(Dataset entries)
Content starts

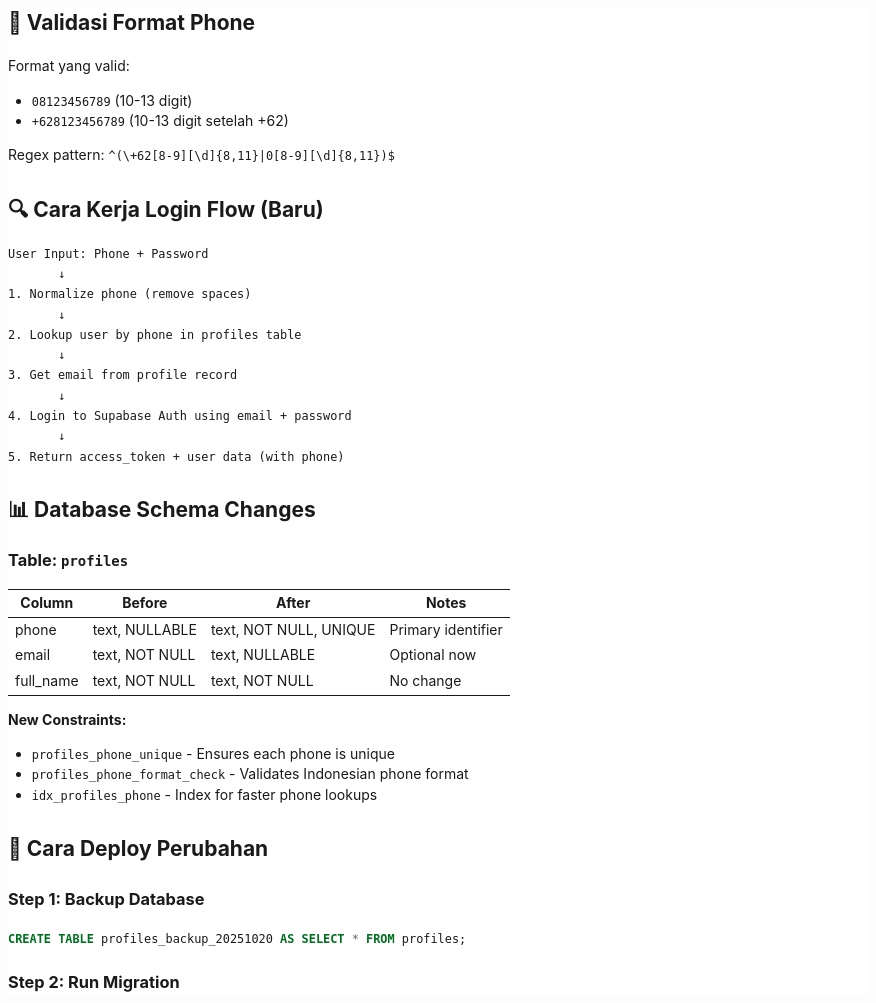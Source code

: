 ## 🎯 Validasi Format Phone

Format yang valid:

- `08123456789` (10-13 digit)
- `+628123456789` (10-13 digit setelah +62)

Regex pattern: `^(\+62[8-9][\d]{8,11}|0[8-9][\d]{8,11})$`

## 🔍 Cara Kerja Login Flow (Baru)

```
User Input: Phone + Password
       ↓
1. Normalize phone (remove spaces)
       ↓
2. Lookup user by phone in profiles table
       ↓
3. Get email from profile record
       ↓
4. Login to Supabase Auth using email + password
       ↓
5. Return access_token + user data (with phone)
```

## 📊 Database Schema Changes

### Table: `profiles`

| Column    | Before         | After                  | Notes              |
| --------- | -------------- | ---------------------- | ------------------ |
| phone     | text, NULLABLE | text, NOT NULL, UNIQUE | Primary identifier |
| email     | text, NOT NULL | text, NULLABLE         | Optional now       |
| full_name | text, NOT NULL | text, NOT NULL         | No change          |

**New Constraints:**

- `profiles_phone_unique` - Ensures each phone is unique
- `profiles_phone_format_check` - Validates Indonesian phone format
- `idx_profiles_phone` - Index for faster phone lookups

## 🚀 Cara Deploy Perubahan

### Step 1: Backup Database

```sql
CREATE TABLE profiles_backup_20251020 AS SELECT * FROM profiles;
```

### Step 2: Run Migration
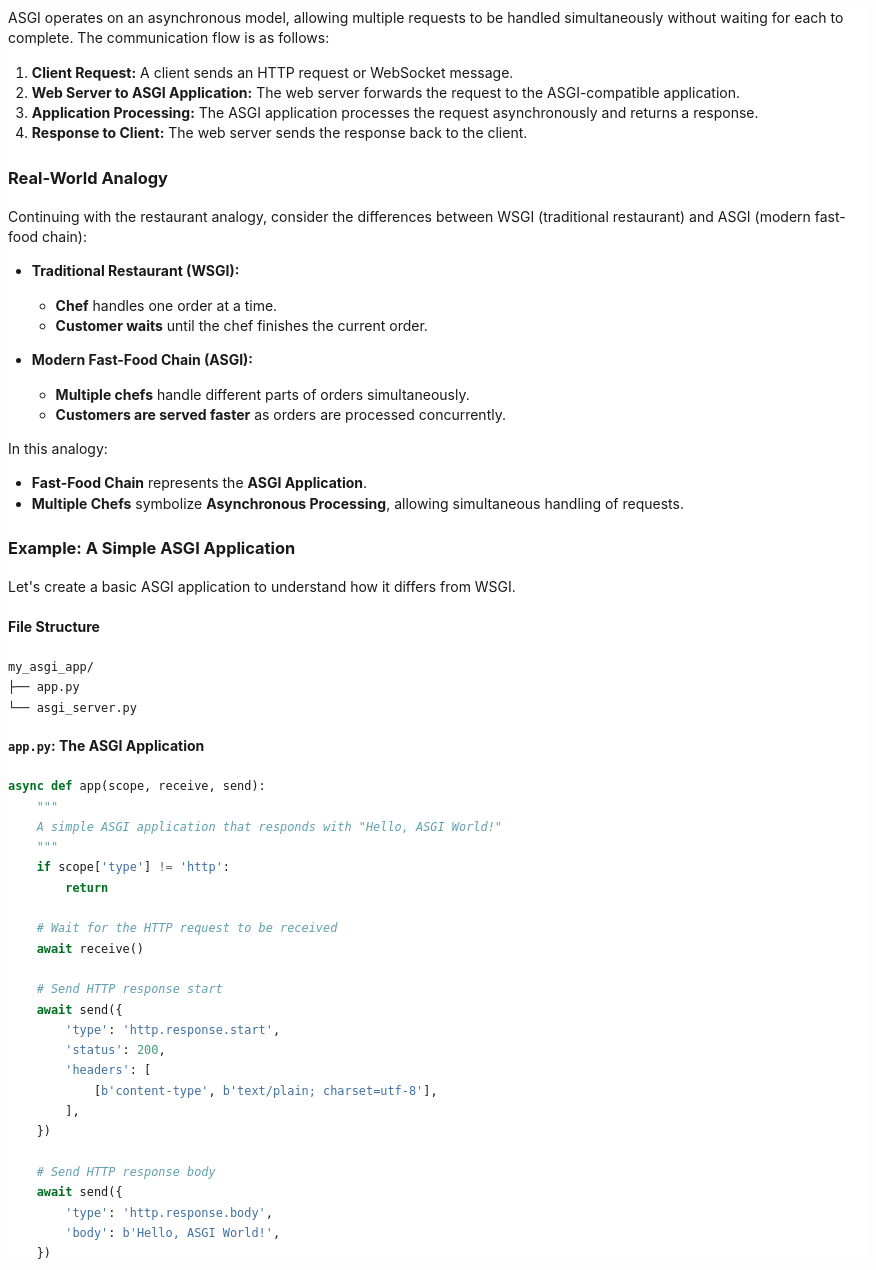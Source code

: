 ASGI operates on an asynchronous model, allowing multiple requests to be handled simultaneously without waiting for each to complete. The communication flow is as follows:

1. **Client Request:** A client sends an HTTP request or WebSocket message.
2. **Web Server to ASGI Application:** The web server forwards the request to the ASGI-compatible application.
3. **Application Processing:** The ASGI application processes the request asynchronously and returns a response.
4. **Response to Client:** The web server sends the response back to the client.

### Real-World Analogy

Continuing with the restaurant analogy, consider the differences between WSGI (traditional restaurant) and ASGI (modern fast-food chain):

- **Traditional Restaurant (WSGI):**
  - **Chef** handles one order at a time.
  - **Customer waits** until the chef finishes the current order.
  
- **Modern Fast-Food Chain (ASGI):**
  - **Multiple chefs** handle different parts of orders simultaneously.
  - **Customers are served faster** as orders are processed concurrently.

In this analogy:

- **Fast-Food Chain** represents the **ASGI Application**.
- **Multiple Chefs** symbolize **Asynchronous Processing**, allowing simultaneous handling of requests.

### Example: A Simple ASGI Application

Let's create a basic ASGI application to understand how it differs from WSGI.

#### File Structure

```plaintext
my_asgi_app/
├── app.py
└── asgi_server.py
```

#### `app.py`: The ASGI Application

```python:asgi_app/app.py
async def app(scope, receive, send):
    """
    A simple ASGI application that responds with "Hello, ASGI World!"
    """
    if scope['type'] != 'http':
        return

    # Wait for the HTTP request to be received
    await receive()

    # Send HTTP response start
    await send({
        'type': 'http.response.start',
        'status': 200,
        'headers': [
            [b'content-type', b'text/plain; charset=utf-8'],
        ],
    })

    # Send HTTP response body
    await send({
        'type': 'http.response.body',
        'body': b'Hello, ASGI World!',
    })
```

Content ends

• Task directions
Copy every record verbatim while leaving each picture out.

• Response area
Source code

: ## 🎯 Validasi Format Phone

Format yang valid:

- `08123456789` (10-13 digit)
- `+628123456789` (10-13 digit setelah +62)

Regex pattern: `^(\+62[8-9][\d]{8,11}|0[8-9][\d]{8,11})$`

## 🔍 Cara Kerja Login Flow (Baru)

```
User Input: Phone + Password
       ↓
1. Normalize phone (remove spaces)
       ↓
2. Lookup user by phone in profiles table
       ↓
3. Get email from profile record
       ↓
4. Login to Supabase Auth using email + password
       ↓
5. Return access_token + user data (with phone)
```

## 📊 Database Schema Changes

### Table: `profiles`

| Column    | Before         | After                  | Notes              |
| --------- | -------------- | ---------------------- | ------------------ |
| phone     | text, NULLABLE | text, NOT NULL, UNIQUE | Primary identifier |
| email     | text, NOT NULL | text, NULLABLE         | Optional now       |
| full_name | text, NOT NULL | text, NOT NULL         | No change          |

**New Constraints:**

- `profiles_phone_unique` - Ensures each phone is unique
- `profiles_phone_format_check` - Validates Indonesian phone format
- `idx_profiles_phone` - Index for faster phone lookups

## 🚀 Cara Deploy Perubahan

### Step 1: Backup Database

```sql
CREATE TABLE profiles_backup_20251020 AS SELECT * FROM profiles;
```

### Step 2: Run Migration
Source code

: ASGI operates on an asynchronous model, allowing multiple requests to be handled simultaneously without waiting for each to complete. The communication flow is as follows:

1. **Client Request:** A client sends an HTTP request or WebSocket message.
2. **Web Server to ASGI Application:** The web server forwards the request to the ASGI-compatible application.
3. **Application Processing:** The ASGI application processes the request asynchronously and returns a response.
4. **Response to Client:** The web server sends the response back to the client.

### Real-World Analogy

Continuing with the restaurant analogy, consider the differences between WSGI (traditional restaurant) and ASGI (modern fast-food chain):

- **Traditional Restaurant (WSGI):**
  - **Chef** handles one order at a time.
  - **Customer waits** until the chef finishes the current order.
  
- **Modern Fast-Food Chain (ASGI):**
  - **Multiple chefs** handle different parts of orders simultaneously.
  - **Customers are served faster** as orders are processed concurrently.

In this analogy:

- **Fast-Food Chain** represents the **ASGI Application**.
- **Multiple Chefs** symbolize **Asynchronous Processing**, allowing simultaneous handling of requests.

### Example: A Simple ASGI Application

Let's create a basic ASGI application to understand how it differs from WSGI.

#### File Structure

```plaintext
my_asgi_app/
├── app.py
└── asgi_server.py
```

#### `app.py`: The ASGI Application

```python:asgi_app/app.py
async def app(scope, receive, send):
    """
    A simple ASGI application that responds with "Hello, ASGI World!"
    """
    if scope['type'] != 'http':
        return

    # Wait for the HTTP request to be received
    await receive()

    # Send HTTP response start
    await send({
        'type': 'http.response.start',
        'status': 200,
        'headers': [
            [b'content-type', b'text/plain; charset=utf-8'],
        ],
    })

    # Send HTTP response body
    await send({
        'type': 'http.response.body',
        'body': b'Hello, ASGI World!',
    })
```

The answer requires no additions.